Duke Energy to Test Ford F-150 Lightning as a Power Grid Backup

As part of the pilot, Duke Energy will add approximately five Ford F-150 Lightning trucks to its Florida fleet.

Duke Energy F150 Lightning Solar Charging
PRNewswire

Duke Energy is looking at new ways customers in Florida may one day be able to use two-way, or bidirectional, charging from electric vehicles to power their own homes during outages and to help support the power grid.

The company will launch a research and development pilot program in the state to test and evaluate the viability of the new Ford F-150 Lightning all-electric truck's high-capacity batteries as a grid edge resource that could help transform the energy system.

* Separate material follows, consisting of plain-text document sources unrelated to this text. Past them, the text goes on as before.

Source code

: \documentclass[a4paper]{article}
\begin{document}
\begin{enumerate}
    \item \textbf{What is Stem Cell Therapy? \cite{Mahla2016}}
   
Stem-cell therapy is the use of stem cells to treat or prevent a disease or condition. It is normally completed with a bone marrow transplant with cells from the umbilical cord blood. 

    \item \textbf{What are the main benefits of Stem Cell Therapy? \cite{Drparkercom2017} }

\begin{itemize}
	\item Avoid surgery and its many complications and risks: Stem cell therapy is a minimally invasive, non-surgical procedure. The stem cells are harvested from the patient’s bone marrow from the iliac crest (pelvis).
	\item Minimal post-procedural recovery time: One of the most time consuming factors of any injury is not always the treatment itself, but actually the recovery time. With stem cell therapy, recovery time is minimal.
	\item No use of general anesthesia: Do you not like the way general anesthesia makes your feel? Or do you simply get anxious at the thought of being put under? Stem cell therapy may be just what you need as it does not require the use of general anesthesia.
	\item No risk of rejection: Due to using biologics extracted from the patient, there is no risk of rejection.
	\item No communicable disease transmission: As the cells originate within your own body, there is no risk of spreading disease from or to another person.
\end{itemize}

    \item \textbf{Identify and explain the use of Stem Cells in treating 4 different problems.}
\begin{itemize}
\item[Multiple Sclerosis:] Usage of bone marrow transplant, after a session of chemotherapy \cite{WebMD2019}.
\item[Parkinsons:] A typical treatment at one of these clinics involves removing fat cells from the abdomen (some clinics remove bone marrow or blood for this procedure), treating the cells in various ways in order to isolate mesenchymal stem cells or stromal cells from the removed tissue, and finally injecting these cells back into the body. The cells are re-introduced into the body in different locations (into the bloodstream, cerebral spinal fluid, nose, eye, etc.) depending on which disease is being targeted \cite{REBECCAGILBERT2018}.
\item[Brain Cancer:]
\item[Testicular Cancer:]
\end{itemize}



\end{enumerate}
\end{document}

As part of the pilot, Duke Energy will add approximately five Ford F-150 Lightning trucks to its Florida fleet and perform additional testing of the technology, with a focus on leveraging homes that have solar energy and stationary storage. Using the Ford Charge Station Pro and Intelligent Backup Power Home Integration System's bidirectional charging infrastructure, the company will perform extensive testing using the vehicles to feed and draw energy from the power grid. Vehicle-to-grid (V2G) integration will push and pull energy between the connected electric trucks and the grid in a bidirectional energy flow.

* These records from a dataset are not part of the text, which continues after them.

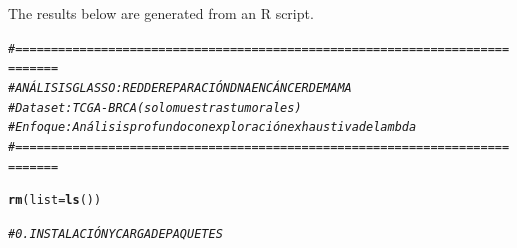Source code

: \documentclass{article}\usepackage[]{graphicx}\usepackage[]{xcolor}
\makeatletter
\newcommand{\hlcom}[1]{\textcolor[rgb]{0.678,0.584,0.686}{\textit{#1}}}%
\newcommand{\hldef}[1]{\textcolor[rgb]{0.345,0.345,0.345}{#1}}%
\newcommand{\hlkwc}[1]{\textcolor[rgb]{0.333,0.667,0.333}{#1}}%
\newcommand{\hlkwd}[1]{\textcolor[rgb]{0.737,0.353,0.396}{\textbf{#1}}}%
\newenvironment{kframe}{%
 \def\at@end@of@kframe{}%
 \ifinner\ifhmode%
  \def\at@end@of@kframe{\end{minipage}}%
  \begin{minipage}{\columnwidth}%
 \fi\fi%
 \def\FrameCommand##1{\hskip\@totalleftmargin \hskip-\fboxsep
 \colorbox{shadecolor}{##1}\hskip-\fboxsep
     \hskip-\linewidth \hskip-\@totalleftmargin \hskip\columnwidth}%
 \MakeFramed {\advance\hsize-\width
   \@totalleftmargin\z@ \linewidth\hsize
   \@setminipage}}%
 {\par\unskip\endMakeFramed%
 \at@end@of@kframe}
\newenvironment{knitrout}{}{} %
\makeatother
\begin{document}
The results below are generated from an R script.

\begin{knitrout}
\color{fgcolor}\begin{kframe}
\begin{alltt}
\hlcom{# ============================================================================}
\hlcom{# ANÁLISIS GLASSO: RED DE REPARACIÓN DNA EN CÁNCER DE MAMA}
\hlcom{# Dataset: TCGA-BRCA (solo muestras tumorales)}
\hlcom{# Enfoque: Análisis profundo con exploración exhaustiva de lambda}
\hlcom{# ============================================================================}

\hlkwd{rm}\hldef{(}\hlkwc{list}\hldef{=}\hlkwd{ls}\hldef{())}
\end{alltt}
\end{kframe}
\end{knitrout}
\begin{knitrout}
\color{fgcolor}\begin{kframe}
\begin{alltt}
\hlcom{# 0. INSTALACIÓN Y CARGA DE PAQUETES}
\end{alltt}
\end{kframe}
\end{knitrout}
\end{document}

The pilot will focus on real-world use cases with the Ford F-150 Lightning to benefit the grid – such as how the vehicle interacts with other customer-owned distributed energy resources (like rooftop photovoltaic – or PV – solar and customer home batteries), how the truck's battery performs powering customers' homes during an outage, how the vehicles will be used to feed the grid during peak times of use, and how such usage might impact the trucks' batteries over time.

"We're continually testing clean energy innovations to gauge how they perform in complex real-life scenarios," said Lon Huber, Duke Energy's senior vice president of pricing and customer solutions. "Like our customers, we're excited about the prospects of these advancements, and we're working to evaluate them in controlled environments so we can find ways to maximize their value and benefits."